I got ribbed from him over that one for years... LOL!

G
 

olafphoto

Administrator
Staff member
I have of course had a few moments of horror, but somehow have managed to either forget them or block them all out of memory. The only one I remember was when a friend of mine, a priest of some years, asked me to photograph the ceremony of his final vows. At the time I had my Nikon F and was very very comfortable using it. So the ceremony goes on, I've caught a bunch of really nice photographs of the event. Afterwards, my friend comes over to thank me and pick up the film so he could develop it (he was the moderator of our high school photo staff, I was his chief photographer at the time). In a moment of complete brain fade, I whipped the back off the Nikon and grabbed/pulled out the film canister ... before rewinding it. Ugh. He processed the film anyway, most of it was a total loss, but there was ONE frame, about number five on the roll, that had an only slightly exposed stripe that we could salvage a photo of him.

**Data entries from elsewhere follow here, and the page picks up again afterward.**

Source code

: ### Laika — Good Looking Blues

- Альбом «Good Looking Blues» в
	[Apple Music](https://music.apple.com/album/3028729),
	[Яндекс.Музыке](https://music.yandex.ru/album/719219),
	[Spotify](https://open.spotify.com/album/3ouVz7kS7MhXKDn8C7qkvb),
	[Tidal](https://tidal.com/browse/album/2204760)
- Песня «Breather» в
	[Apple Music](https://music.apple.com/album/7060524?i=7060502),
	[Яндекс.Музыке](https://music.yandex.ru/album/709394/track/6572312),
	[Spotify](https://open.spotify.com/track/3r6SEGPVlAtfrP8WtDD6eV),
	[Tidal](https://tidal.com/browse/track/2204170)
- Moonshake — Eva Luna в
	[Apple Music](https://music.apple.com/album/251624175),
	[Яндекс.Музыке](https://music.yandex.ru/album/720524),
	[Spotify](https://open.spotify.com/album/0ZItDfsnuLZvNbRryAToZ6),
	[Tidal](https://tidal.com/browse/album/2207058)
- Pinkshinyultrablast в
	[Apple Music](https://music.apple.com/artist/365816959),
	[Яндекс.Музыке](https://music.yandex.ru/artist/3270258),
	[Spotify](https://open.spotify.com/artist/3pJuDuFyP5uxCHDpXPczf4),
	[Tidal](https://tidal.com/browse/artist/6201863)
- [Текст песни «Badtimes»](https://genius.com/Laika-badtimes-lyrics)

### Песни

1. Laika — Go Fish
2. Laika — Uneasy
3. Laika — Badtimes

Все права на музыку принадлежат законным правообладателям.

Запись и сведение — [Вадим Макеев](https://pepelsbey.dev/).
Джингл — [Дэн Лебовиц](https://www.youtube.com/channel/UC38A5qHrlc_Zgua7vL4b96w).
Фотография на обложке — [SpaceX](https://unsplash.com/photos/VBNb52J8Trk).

I got ribbed from him over that one for years... LOL!

G
Thanks for sharing the story
 

MGrayson

Subscriber and Workshop Member
A million years ago, My Canon 1D with Sigma 20mm lens attached fell off a ladder. The lens broke in two. The camera was unfazed. My feeling at the time: "Tanks are built like a Canon 1D" :ROFLMAO:

(These pixels go up to eleven ... microns)
 

GrahamWelland

Subscriber & Workshop Member
Over the years I've had plenty of bad days ...

The day in Sedona when my Phase One DF/P40+/75-150 slipped out of the Arca quick lock on top of the Cube and hit the rock with a WUMP destroying the hood, locking up the lens and jettisoning off the P40 from the body. Only the lens suffered and I learned to significantly tighten the clamp on the Cube.:rolleyes:

3 months later the shutter failed in that Phase One DF and exploded. I removed the back and the entire shutter had cut into itself and blew out leaves - luckily not hitting the sensor/IR glass on the P40+. It looked like a fire cracker had gone off behind the shutter.

The day my buddy hit the remote trunk release in our rental car and I watched in slow motion my camera bag withFuji XPro and lenses plummet out the back of the SUV - snapped the mounted X mount lens clean in two. Luckily the last day of the trip.

And then two very similar situations, one on a bridge over a raging river at Gullfoss, the other on a rock at Bar Harbor lighthouse. In both cases my Alpa Mount wasn’t locked at the top and the back (IQ260) fell off the body and only the sync cable and my lightening fast reactions caught the back before it hit the bridge or tumbled into the sea. The Bar Harbor light trip was another GetDPI trip and my assistant with me from CI I swear almost passed out in shock when he saw me catch the back! After those two situations I became absolutely paranoid about checking MFDB amount plates on bodies when swapping from horizontal/portrait orientation!!

Now I’m not extraordinarily clumsy but if you’re out enough, you WILL eventually have a mishap.